I am interested in the unique solution $x$ for the equation :
$$ p_K(x)=\frac{x+\dots+x^K}{K}=\frac{1}{2}, $$ for large values of $K$. When $K$ is small ($K=1$ and $K=2$) we can solve this equation explicitly and find : $$ x=\frac{1}{2}, \frac{\sqrt{5}-1}{2}. $$ For $K=3$ we still get an explicit solution which is more complicated and from $K=4$ on I do not find an explicit solution. As $K$ tends to infinity, we find that the unique solution $x_K$ of $p_K(x_K)=0$ tends to one, i.e. $\lim_{K \rightarrow \infty} x_K = 1$. I would like to find an asymptotic approximation of $p_K(x)$ denoted by $\tilde p_K(x)$ for which the solutions $\tilde x_K$ satisfy: $$ \lim_{K\rightarrow \infty} K \cdot \log(x_K) = \lim_{K\rightarrow \infty} K \cdot \log(\tilde x_K). $$ My idea was to use the approximation : $$ \frac{x+\dots+x^K}{K} \approx x^{\frac{\sum_{j=1}^K j }{K}} = x^{\frac{K+1}{2}}. $$ Using this approximation, we find $\tilde x_K = \left( \frac{1}{2} \right) ^{\frac{2}{K+1}}$ and we find for the limit : $$ \lim_{K\rightarrow \infty} K \cdot \log(\tilde x_K) = -2 \log(2) \approx -1.38 $$ but by numerical approximation, find : $$ \lim_{K\rightarrow \infty} K \cdot \log(x_K) \approx - 1.592 $$
If the main objective is to solve the equation, I would suggest to plug into the equation the approximation for $\tilde{x}_K$ you are looking for. In particular, you appear to be looking after an approximate solution of the equation $p_K(\tilde{x}_K) \approx 1/2$ in the form $$ \tilde{x}_K = e^{C/K} $$ where $C \neq 0$ should be determined later.

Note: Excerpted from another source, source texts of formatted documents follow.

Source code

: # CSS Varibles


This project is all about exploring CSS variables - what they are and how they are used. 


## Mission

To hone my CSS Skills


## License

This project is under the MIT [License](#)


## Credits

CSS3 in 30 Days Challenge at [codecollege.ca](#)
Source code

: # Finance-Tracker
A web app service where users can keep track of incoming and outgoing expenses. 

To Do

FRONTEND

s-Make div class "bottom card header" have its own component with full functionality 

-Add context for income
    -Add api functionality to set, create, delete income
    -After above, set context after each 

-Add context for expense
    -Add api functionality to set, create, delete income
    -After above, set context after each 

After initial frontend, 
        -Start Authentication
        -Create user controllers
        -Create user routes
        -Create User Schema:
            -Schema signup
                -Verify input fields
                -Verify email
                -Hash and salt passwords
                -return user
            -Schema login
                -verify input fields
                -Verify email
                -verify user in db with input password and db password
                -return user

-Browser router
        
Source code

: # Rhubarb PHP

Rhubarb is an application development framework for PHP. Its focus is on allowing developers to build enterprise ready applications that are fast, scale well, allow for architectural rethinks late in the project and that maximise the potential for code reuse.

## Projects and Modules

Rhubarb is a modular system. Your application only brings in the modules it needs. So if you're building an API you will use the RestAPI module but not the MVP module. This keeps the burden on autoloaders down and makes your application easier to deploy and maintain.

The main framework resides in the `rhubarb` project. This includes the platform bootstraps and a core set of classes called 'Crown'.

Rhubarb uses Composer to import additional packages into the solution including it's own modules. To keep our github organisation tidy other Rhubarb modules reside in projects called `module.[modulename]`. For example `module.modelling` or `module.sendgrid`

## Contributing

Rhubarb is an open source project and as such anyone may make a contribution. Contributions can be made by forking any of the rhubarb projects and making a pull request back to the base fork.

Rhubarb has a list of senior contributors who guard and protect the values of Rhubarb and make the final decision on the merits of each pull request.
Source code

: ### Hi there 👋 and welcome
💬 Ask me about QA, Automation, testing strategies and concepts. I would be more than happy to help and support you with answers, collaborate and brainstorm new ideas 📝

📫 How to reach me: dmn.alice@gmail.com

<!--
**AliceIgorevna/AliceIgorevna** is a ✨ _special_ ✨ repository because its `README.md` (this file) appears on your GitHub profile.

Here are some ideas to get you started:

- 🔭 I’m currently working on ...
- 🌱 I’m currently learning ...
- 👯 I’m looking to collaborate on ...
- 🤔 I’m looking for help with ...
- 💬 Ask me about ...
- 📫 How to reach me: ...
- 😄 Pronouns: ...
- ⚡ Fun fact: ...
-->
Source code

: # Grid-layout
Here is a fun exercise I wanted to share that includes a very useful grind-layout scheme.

Substituting in $p_K$ we have $$ p_K(\tilde{x}_K) = \frac{1}{K} \sum_{i=1}^{K} e^{Ci/K} = \frac{1}{K} \frac{e^C-e^{C/K}}{e^{C/K}-1} \approx \frac{1}{C} \left( e^C-1 \right) $$ for sufficiently large $K$. Using this into $p_K(\tilde{x}_K) \approx 1/2$, we deduce that the constant $C$ should solve the following equation $$ e^C -\frac{C}{2} -1 = 0. $$ Numerical solution finally gives $C \approx -1.592$ as claimed.